中国経済の先行き不安を深刻に捉え直す必要があるように思われる。中国経済問題が、米中間の政治問題として浮上してきたと見る必要が出てきたからだ。今回、米中首脳会談では、習主席の訪米前の軍事パレードでは大陸間弾道ミサイルを誇示し、首脳会談では東シナ海での軍事拡大には一歩も譲歩しない強い姿勢をみせた。

アメリカは、国賓待遇で表面上は習主席を迎えたが、安倍総理が米国議会で行った演説を習主席には与えなかった。習主席との会談ではオバマ大統領にほどんどにこやかな表情はなかった。難民問題などはオバマ外交の弱腰が原因とも指摘され、しかも、ここに来て中国の軍事拡大を許しているのもオバマ外交の失敗との見方は米国内で強まっているようだ。

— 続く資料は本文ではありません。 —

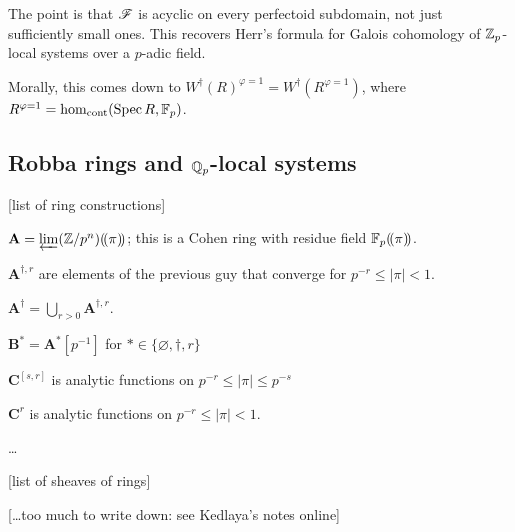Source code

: The point is that $\mathscr{F}$ is acyclic on every perfectoid subdomain, not just sufficiently 
small ones. This recovers Herr's formula for Galois cohomology of 
$\mathbb{Z}_p$-local systems over a $p$-adic field. 

Morally, this comes down to $W^\dagger(R)^{\varphi=1} = W^\dagger(R^{\varphi=1})$, 
where $R^{\varphi=1} = \hom_\text{cont}(\operatorname{Spec} R,\mathbb{F}_p)$. 





\subsection{Robba rings and \texorpdfstring{$\mathbb{Q}_p$}{Qp}-local systems}

[list of ring constructions]

$\mathbf A=\varprojlim (\mathbb{Z}/p^n)(\!( {\pi} )\!)$; this is a Cohen ring with residue 
field $\mathbb{F}_p(\!( {\pi} )\!)$. 

$\mathbf A^{\dagger,r}$ are elements of the previous guy that converge for 
$p^{-r}\leqslant |\pi|<1$. 

$\mathbf A^\dagger=\bigcup_{r>0} \mathbf A^{\dagger,r}$. 

$\mathbf B^\ast = \mathbf A^\ast[p^{-1}]$ for $\ast\in \{\varnothing,\dagger,r\}$

$\mathbf C^{[s,r]}$ is analytic functions on $p^{-r}\leqslant |\pi|\leqslant p^{-s}$

$\mathbf C^r$ is analytic functions on $p^{-r}\leqslant |\pi|<1$. 

\ldots

[list of sheaves of rings]

[\ldots too much to write down: see Kedlaya's notes online]







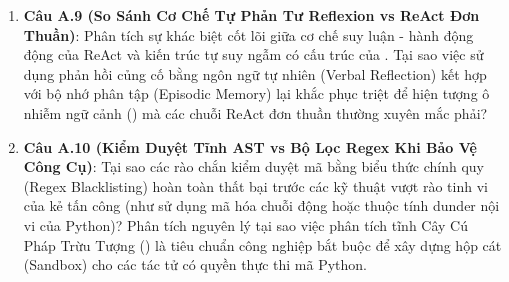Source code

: \begin{enumerate}
  \item \textbf{Câu A.9 (So Sánh Cơ Chế Tự Phản Tư Reflexion vs ReAct Đơn Thuần)}: Phân tích sự khác biệt cốt lõi giữa cơ chế suy luận - hành động động của ReAct và kiến trúc tự suy ngẫm có cấu trúc của . Tại sao việc sử dụng phản hồi củng cố bằng ngôn ngữ tự nhiên (Verbal Reflection) kết hợp với bộ nhớ phân tập (Episodic Memory) lại khắc phục triệt để hiện tượng ô nhiễm ngữ cảnh () mà các chuỗi ReAct đơn thuần thường xuyên mắc phải?
  \item \textbf{Câu A.10 (Kiểm Duyệt Tĩnh AST vs Bộ Lọc Regex Khi Bảo Vệ Công Cụ)}: Tại sao các rào chắn kiểm duyệt mã bằng biểu thức chính quy (Regex Blacklisting) hoàn toàn thất bại trước các kỹ thuật vượt rào tinh vi của kẻ tấn công (như sử dụng mã hóa chuỗi động hoặc thuộc tính dunder nội vi của Python)? Phân tích nguyên lý tại sao việc phân tích tĩnh Cây Cú Pháp Trừu Tượng () là tiêu chuẩn công nghiệp bắt buộc để xây dựng hộp cát (Sandbox) cho các tác tử có quyền thực thi mã Python.
\end{enumerate}

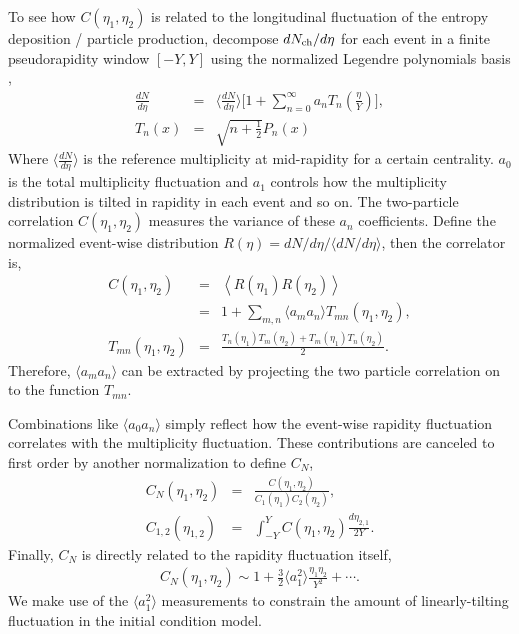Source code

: To see how $C(\eta_1, \eta_2)$ is related to the longitudinal fluctuation of the entropy deposition / particle production, decompose $dN_\text{ch}/d\eta$ for each event in a finite pseudorapidity window $[-Y, Y]$ using the normalized Legendre polynomials basis \cite{Bzdak:2012tp, Jia:2015jga, ATLAS:2015kla},
\begin{eqnarray}
\frac{dN}{d\eta} &=& \biggl\langle\frac{dN}{d\eta}\biggr\rangle \biggl[1 + \sum_{n=0}^\infty a_n T_n\left(\frac{\eta}{Y}\right) \biggr],\\
T_n(x) &=& \sqrt{n + \frac{1}{2}} P_n(x)
\end{eqnarray}
Where $\langle\frac{dN}{d\eta}\rangle$ is the reference multiplicity at mid-rapidity for a certain centrality.
$a_0$ is the total multiplicity fluctuation and $a_1$ controls how the multiplicity distribution is tilted in rapidity in each event and so on.
The two-particle correlation $C(\eta_1, \eta_2)$ measures the variance of these $a_n$ coefficients.
Define the normalized event-wise distribution $R(\eta) = dN/d\eta /\langle dN/d\eta\rangle$, then the correlator is,
\begin{eqnarray}
C(\eta_1, \eta_2) &=& \left\langle R(\eta_1) R(\eta_2)\right\rangle \\
&=& 1 + \sum_{m, n}\langle a_m a_n\rangle  T_{mn}(\eta_1, \eta_2),\\
T_{mn}(\eta_1, \eta_2) &=& \frac{T_n(\eta_1)T_m(\eta_2) + T_m(\eta_1)T_n(\eta_2)}{2}.
\end{eqnarray}
Therefore, $\langle a_m a_n\rangle$ can be extracted by projecting the two particle correlation on to the function $T_{mn}$.

Combinations like $\langle a_0 a_n\rangle$ simply reflect how the event-wise rapidity fluctuation correlates with the multiplicity fluctuation. 
These contributions are canceled to first order by another normalization to define $C_N$,
\begin{eqnarray}
 C_N(\eta_1, \eta_2) &=& \frac{C(\eta_1, \eta_2)}{C_1(\eta_1)C_2(\eta_2)},\\
C_{1,2}(\eta_{1,2}) &=& \int_{-Y}^{Y}C(\eta_1, \eta_2)\frac{d\eta_{2,1}}{2Y}.
\end{eqnarray}
Finally, $C_N$ is directly related to the rapidity fluctuation itself,
\begin{eqnarray}
C_N(\eta_1, \eta_2) \sim 1 + \frac{3}{2}\langle a_1 ^2 \rangle \frac{\eta_1\eta_2}{Y^2} + \cdots.
\end{eqnarray}
We make use of the $\langle a_1 ^2 \rangle$ measurements to constrain the amount of linearly-tilting fluctuation in the initial condition model.


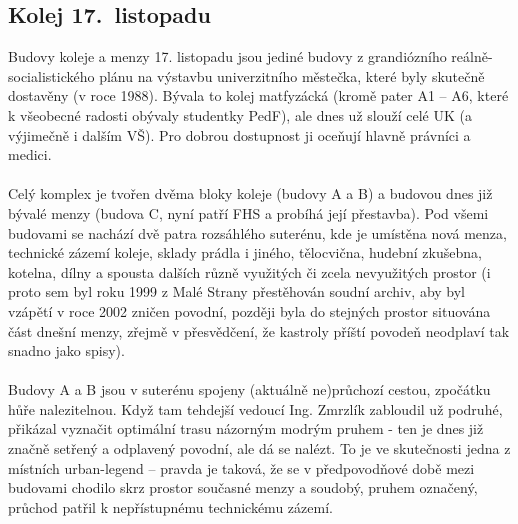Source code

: \subsection{Kolej 17.~listopadu}
Budovy koleje a menzy 17. listopadu jsou jediné budovy z grandiózního
reálně-socialistického plánu na výstavbu univerzitního městečka, které byly
skutečně dostavěny (v roce 1988). Bývala to kolej matfyzácká (kromě pater A1 –
A6, které k všeobecné radosti obývaly studentky PedF), ale dnes už slouží celé
UK (a výjimečně i dalším VŠ). Pro dobrou dostupnost ji oceňují hlavně právníci a
medici.
\\\\
Celý komplex je tvořen dvěma bloky koleje (budovy A a B) a budovou dnes již
bývalé menzy (budova C, nyní patří FHS a probíhá její přestavba). Pod všemi
budovami se nachází dvě patra rozsáhlého suterénu, kde je umístěna nová menza,
technické zázemí koleje, sklady prádla i jiného, tělocvična, hudební zkušebna,
kotelna, dílny a spousta dalších různě využitých či zcela nevyužitých prostor (i
proto sem byl roku 1999 z Malé Strany přestěhován soudní archiv, aby byl vzápětí
v roce 2002 zničen povodní, později byla do stejných prostor situována část
dnešní menzy, zřejmě v přesvědčení, že kastroly příští povodeň neodplaví tak
snadno jako spisy).
\\\\
Budovy A a B jsou v suterénu spojeny (aktuálně ne)průchozí cestou, zpočátku hůře
nalezitelnou. Když tam tehdejší vedoucí Ing. Zmrzlík zabloudil už podruhé,
přikázal vyznačit optimální trasu názorným modrým pruhem - ten je dnes již
značně setřený a odplavený povodní, ale dá se nalézt. To je ve skutečnosti jedna
z místních urban-legend – pravda je taková, že se v předpovodňové době mezi
budovami chodilo skrz prostor současné menzy a soudobý, pruhem označený, průchod
patřil k nepřístupnému technickému zázemí.


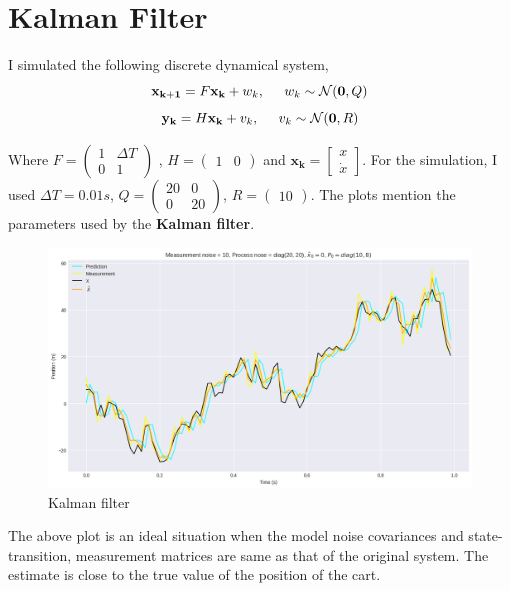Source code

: \documentclass[11pt]{article}
\begin{document}
\section{Kalman Filter}
I simulated the following discrete dynamical system, 
    $$ \mathbf{x_{k+1}} = F \mathbf{x_k} + w_k, \hspace*{5mm} w_k \sim \mathcal{N}(\mathbf{0}, Q)$$
    $$\mathbf{y_k} = H \mathbf{x_k} + v_k, \hspace*{5mm} v_k \sim \mathcal{N}(\mathbf{0}, R)$$

Where $F = \begin{pmatrix}
    1 & \Delta T \\ 0 & 1    
\end{pmatrix}$ , $H = \begin{pmatrix}
    1 & 0
 \end{pmatrix}$
 and $\mathbf{x_k} = \begin{bmatrix}
    x \\ \dot{x}
 \end{bmatrix}$. For the simulation, I used $\Delta T = 0.01s$, $Q = \begin{pmatrix}
    20 & 0 \\ 0 & 20
 \end{pmatrix}$, $R = \begin{pmatrix}
    10
 \end{pmatrix}$. The plots mention the parameters used by the \textbf{Kalman filter}. 

 \begin{figure}[H]
    \centering
    \includegraphics[width=\linewidth]{../kfnormal.png}
    \caption*{Kalman filter}
\end{figure}
The above plot is an ideal situation when the model noise covariances and state-transition, measurement matrices are same as that
of the original system. The estimate is close to the true value of the position of the cart.
\end{document}
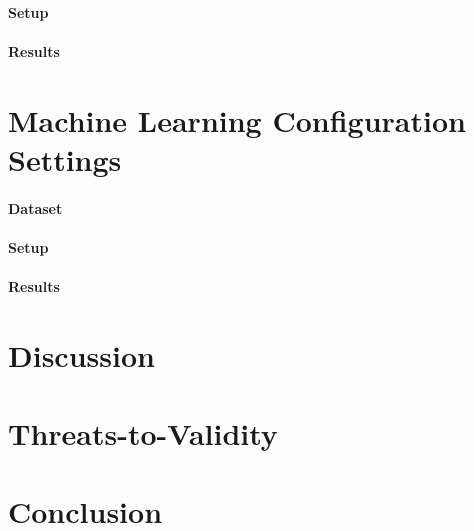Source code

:\documentclass[sigconf,review,anonymous]{acmart}
\begin{document}
\paragraph{Setup}
\paragraph{Results}

\section{Machine Learning Configuration Settings}\label{sec:ml_config_settings}

\paragraph{Dataset}
\paragraph{Setup}
\paragraph{Results}

\section{Discussion}\label{sec:discusssion}
\section{Threats-to-Validity}\label{sec:threats}
\section{Conclusion}\label{sec:conclusion}

\begin{acks}
\end{acks}



\end{document}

ロシアのウクライナ侵攻でアメリカなどはロシアに経済制裁を課している。中国の東シナ海での埋め立て基地建設に対しアメリカはロシア対応と同じように経済面での締め付けを強化してくる可能性が予想される。ましてや、来年の大統領選挙で仮に共和党が勝利すればその動きは鮮明となるものとみられる。

ロシア経済は制裁によって低迷、欧州経済不振の一因ともなっている。今後、中国経済への締め付けが強化されれば、中国経済減速はより深刻となり立ち直りかけている欧州経済、強いては世界景気への悪影響は避けられない。

今朝は世界経済停滞の影響もあって第一中央汽船が経営破たんした。8月のチャイナショックは中国経済問題を経済だけの問題としてマーケットは捉えていたが、今後は中国経済問題には政治力が加わってきたとみられることを重視しておく必要がありそうだ。